Letter from the Chair 2021
As you may have noticed, it’s been an eventful time at Cal Poly, as I’m sure it has been for you. At this time last year, we were asking ourselves how you teach botany without plants or microbiology without microbes.
It’s not the same, of course, and while there’s no substitute for in-person instruction and hands-on learning, I’m incredibly proud of the ingenuity and resilience our faculty, staff and students showed in the transition to virtual learning. I’m equally proud of all they’ve accomplished despite the difficult circumstances and of the continuous improvement and kindness they bring to their classes and research in our mostly remote environment.

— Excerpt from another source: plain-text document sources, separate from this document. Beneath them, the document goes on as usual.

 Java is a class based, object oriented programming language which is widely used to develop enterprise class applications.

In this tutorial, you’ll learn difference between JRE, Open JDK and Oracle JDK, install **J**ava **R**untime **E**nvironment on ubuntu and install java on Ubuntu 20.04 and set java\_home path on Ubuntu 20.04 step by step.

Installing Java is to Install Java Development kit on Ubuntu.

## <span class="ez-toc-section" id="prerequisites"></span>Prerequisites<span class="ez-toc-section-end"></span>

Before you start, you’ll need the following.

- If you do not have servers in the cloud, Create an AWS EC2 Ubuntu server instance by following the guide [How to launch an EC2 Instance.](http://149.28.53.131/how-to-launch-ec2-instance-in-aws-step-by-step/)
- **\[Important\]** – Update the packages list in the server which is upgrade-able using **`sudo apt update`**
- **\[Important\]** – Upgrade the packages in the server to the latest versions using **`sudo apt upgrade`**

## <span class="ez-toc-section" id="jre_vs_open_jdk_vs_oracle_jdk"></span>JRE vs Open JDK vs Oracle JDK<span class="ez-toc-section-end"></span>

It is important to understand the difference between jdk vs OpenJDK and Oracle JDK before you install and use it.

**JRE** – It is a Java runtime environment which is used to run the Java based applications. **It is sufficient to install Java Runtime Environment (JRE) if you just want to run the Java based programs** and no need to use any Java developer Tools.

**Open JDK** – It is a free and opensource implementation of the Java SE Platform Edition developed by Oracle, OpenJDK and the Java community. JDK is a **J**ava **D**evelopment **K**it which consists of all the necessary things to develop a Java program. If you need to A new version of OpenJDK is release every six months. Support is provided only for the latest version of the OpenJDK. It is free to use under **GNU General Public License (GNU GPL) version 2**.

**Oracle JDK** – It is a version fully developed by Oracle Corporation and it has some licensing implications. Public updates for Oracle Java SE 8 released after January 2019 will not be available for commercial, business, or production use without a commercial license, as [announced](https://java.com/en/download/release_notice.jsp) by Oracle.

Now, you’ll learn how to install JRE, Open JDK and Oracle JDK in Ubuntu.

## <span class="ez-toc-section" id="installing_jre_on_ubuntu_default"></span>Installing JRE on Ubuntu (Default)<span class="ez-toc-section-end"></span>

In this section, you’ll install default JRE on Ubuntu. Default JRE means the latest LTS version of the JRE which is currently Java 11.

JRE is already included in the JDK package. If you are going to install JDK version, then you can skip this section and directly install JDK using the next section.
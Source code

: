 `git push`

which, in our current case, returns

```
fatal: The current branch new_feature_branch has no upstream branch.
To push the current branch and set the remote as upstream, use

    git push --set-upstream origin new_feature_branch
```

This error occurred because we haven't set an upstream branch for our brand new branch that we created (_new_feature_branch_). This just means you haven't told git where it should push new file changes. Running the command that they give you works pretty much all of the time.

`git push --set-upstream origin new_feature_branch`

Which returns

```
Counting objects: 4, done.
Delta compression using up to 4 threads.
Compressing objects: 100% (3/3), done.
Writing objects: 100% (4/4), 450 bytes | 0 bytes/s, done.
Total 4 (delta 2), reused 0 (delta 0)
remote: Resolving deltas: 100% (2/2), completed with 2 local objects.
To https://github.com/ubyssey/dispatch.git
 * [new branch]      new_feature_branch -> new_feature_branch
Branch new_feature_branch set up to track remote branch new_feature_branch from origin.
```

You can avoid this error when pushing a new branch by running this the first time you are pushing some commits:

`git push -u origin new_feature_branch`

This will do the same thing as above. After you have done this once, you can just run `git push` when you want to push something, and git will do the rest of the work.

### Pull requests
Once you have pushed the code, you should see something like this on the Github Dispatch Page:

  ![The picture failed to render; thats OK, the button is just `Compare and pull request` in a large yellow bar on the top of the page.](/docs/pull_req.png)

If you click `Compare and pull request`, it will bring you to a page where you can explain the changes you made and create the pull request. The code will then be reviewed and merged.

Bio stepped up and made a real difference to everyone at the university by combining our expertise to create an on-campus, saliva-based COVID testing program. Nathaniel Martinez, Jean Davidson, Pat Fidopiastis, Jen VanderKelen, Chris Kitts and their students — along with colleagues from other departments — made Cal Poly a safer place to be. They exemplified Learn by Doing at its best.
And to keep us connected to what used to be and keep a smile on our face, Ed Himelblau created a series of nostalgic lab cartoons featuring friendly animals taking a variety of bio labs. No matter your concentration, you’ll find something familiar to smile about in Ed’s work.
We’ve had a productive year of research despite everything. One of the highlights was Clint Francis’ publication in Nature on a continent-wide survey of the effects of light and noise pollution on North American birds. Congratulations to Clint and everyone who kept their research going in these difficult circumstances, including multiple undergraduate and graduate students who won awards for their presentations at professional conferences.
We’re looking forward to enjoying some new facilities in the fall. The gorgeous new plant conservatory is almost complete, and the lobby of Fisher has been remodeled with more seating for students to study and work together. We also look forward to having some of our faculty move their offices and labs into the new William and Linda Frost Center for Research and Innovation, scheduled to open in October.
The importance of community has really hit home for me this past year, and you are such an important part of our Bio community. Your financial support and your friendship have helped us through these challenging times. As an example, private donations helped several graduate students complete their thesis research, an essential part of earning their master’s degree. Thank you!
I’m sure you’re looking forward to a return to in-person life as much as we are. In the meantime, stay well.